Canva’s new Features: The Good, The Bad, and The Ugly
You likely have seen (hopefully on Caffeinated Church’s Facebook page!) that Canva is rolling out a slew of new features. I often get nervous when major updates are announced for a product I use a lot, knowing that building new habits and processes can make for a frustrating few adjustment weeks (Perhaps most nervewracking of all is the new User Interface, which is rolling out to users as we speak and will be universal by August 2024. I do not yet have the new interface.).
The name of the game in this rollout seems to be Collaboration and AI: Working on team projects, and using artificial intelligence to maximize efficiency. Here is Canva’s overview of its new features (Complete listing of all new features is here.).
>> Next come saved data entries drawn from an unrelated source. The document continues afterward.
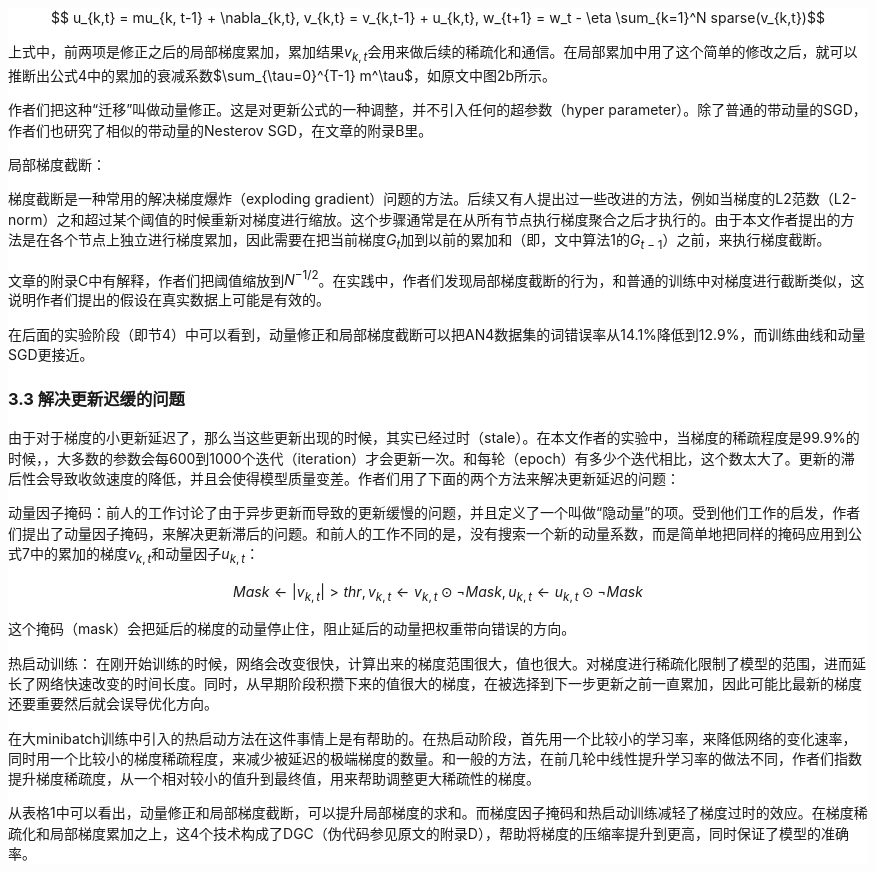 $$ u_{k,t} = mu_{k, t-1} + \nabla_{k,t}, v_{k,t} = v_{k,t-1} + u_{k,t}, w_{t+1} = w_t - \eta \sum_{k=1}^N sparse(v_{k,t})$$

上式中，前两项是修正之后的局部梯度累加，累加结果$v_{k,t}$会用来做后续的稀疏化和通信。在局部累加中用了这个简单的修改之后，就可以推断出公式4中的累加的衰减系数$\sum_{\tau=0}^{T-1} m^\tau$，如原文中图2b所示。

作者们把这种“迁移”叫做动量修正。这是对更新公式的一种调整，并不引入任何的超参数（hyper parameter）。除了普通的带动量的SGD，作者们也研究了相似的带动量的Nesterov SGD，在文章的附录B里。

局部梯度截断：

梯度截断是一种常用的解决梯度爆炸（exploding gradient）问题的方法。后续又有人提出过一些改进的方法，例如当梯度的L2范数（L2-norm）之和超过某个阈值的时候重新对梯度进行缩放。这个步骤通常是在从所有节点执行梯度聚合之后才执行的。由于本文作者提出的方法是在各个节点上独立进行梯度累加，因此需要在把当前梯度$G_t$加到以前的累加和（即，文中算法1的$G_{t-1}$）之前，来执行梯度截断。

文章的附录C中有解释，作者们把阈值缩放到$N^{-1/2}$。在实践中，作者们发现局部梯度截断的行为，和普通的训练中对梯度进行截断类似，这说明作者们提出的假设在真实数据上可能是有效的。

在后面的实验阶段（即节4）中可以看到，动量修正和局部梯度截断可以把AN4数据集的词错误率从14.1%降低到12.9%，而训练曲线和动量SGD更接近。

### 3.3 解决更新迟缓的问题

由于对于梯度的小更新延迟了，那么当这些更新出现的时候，其实已经过时（stale）。在本文作者的实验中，当梯度的稀疏程度是99.9%的时候，，大多数的参数会每600到1000个迭代（iteration）才会更新一次。和每轮（epoch）有多少个迭代相比，这个数太大了。更新的滞后性会导致收敛速度的降低，并且会使得模型质量变差。作者们用了下面的两个方法来解决更新延迟的问题：

动量因子掩码：前人的工作讨论了由于异步更新而导致的更新缓慢的问题，并且定义了一个叫做“隐动量”的项。受到他们工作的启发，作者们提出了动量因子掩码，来解决更新滞后的问题。和前人的工作不同的是，没有搜索一个新的动量系数，而是简单地把同样的掩码应用到公式7中的累加的梯度$v_{k,t}$和动量因子$u_{k,t}$：

$$ Mask \leftarrow |v_{k,t}| > thr, v_{k,t} \leftarrow v_{k,t} \odot \neg Mask, u_{k,t} \leftarrow u_{k,t} \odot \neg Mask $$

这个掩码（mask）会把延后的梯度的动量停止住，阻止延后的动量把权重带向错误的方向。

热启动训练：
在刚开始训练的时候，网络会改变很快，计算出来的梯度范围很大，值也很大。对梯度进行稀疏化限制了模型的范围，进而延长了网络快速改变的时间长度。同时，从早期阶段积攒下来的值很大的梯度，在被选择到下一步更新之前一直累加，因此可能比最新的梯度还要重要然后就会误导优化方向。

在大minibatch训练中引入的热启动方法在这件事情上是有帮助的。在热启动阶段，首先用一个比较小的学习率，来降低网络的变化速率，同时用一个比较小的梯度稀疏程度，来减少被延迟的极端梯度的数量。和一般的方法，在前几轮中线性提升学习率的做法不同，作者们指数提升梯度稀疏度，从一个相对较小的值升到最终值，用来帮助调整更大稀疏性的梯度。

从表格1中可以看出，动量修正和局部梯度截断，可以提升局部梯度的求和。而梯度因子掩码和热启动训练减轻了梯度过时的效应。在梯度稀疏化和局部梯度累加之上，这4个技术构成了DGC（伪代码参见原文的附录D），帮助将梯度的压缩率提升到更高，同时保证了模型的准确率。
From a couple weeks of playing around, here’s an overview of some of the biggest updates and new features:
Magic Grab: Canva continues to make headway in offering more intricate graphic design functionality to allow it to compete with Adobe’s Creative Suite. We can finally grab and manipulate individual elements within an image (ala the Adobe lasso).
Magic Media: On top of the qualms around artistic integrity, Canva’s AI-fueled media generator isn’t much to write home about. Same with the new “blend” feature, which is supposed to automatically understand how a newly added graphic element fits into the existing image (IE: Placing a balloon so it looks like a kid is holding it.). There’s also a Transform Into feature that hasn’t improvied much from the classic “Magic Resize” option, where there’s little intuited or preserved about the layout of a design when turning it into something else (IE: An infographic into a blog post). All experiments with these AI-driven features were clunky, unattractive, and not very usable. I’d go ahead and avoid these three for now.
Whiteboards: While this is a functionality apparently intended to be used as a group collaboration area, I like the new Whiteboard feature because you can design without assigning dimensions to your document. In the past, if you dragged a graphic or text box outside of your document’s dimensions and actually placed it there, it would disappear. This allows you to manipulate your design elements before locking down it (For example: I used this during a brochure layout, when I had many text boxes to figure out placement of; the Whiteboard made it so I could pull text boxes aside and grab them again later.)
Brand Voice: Here’s another AI-powered tool, one that is entirely more useful. It allows you to tell Canva what your brand’s voice is (inputting a paragraph or two of example copy) and then apply that voice to your document. This can be especially useful for placeholder text — instead of Lorem ipsum dolor sit amet you can input “Put a paragraph here about new summer schedule and highlights” and Canva will generate a paragraph for you to edit and finalize later.
Video Improvements: Canva’s video editing to this point has been very “down and dirty” – simple to use with very limited capabilities. While not much as changed around more complex editing, you can now extract and enhance the audio track (I found this valuable in podcast creation – now having one place I can create both a video version for YouTube and an autio-only version for those platforms).
Auto-generated Highlights: A video feature I’m excited to play with more, this could be a game changer when it comes to taking long-form video and making several pieces of content with it.
What are you excited about? What do you still need in Canva?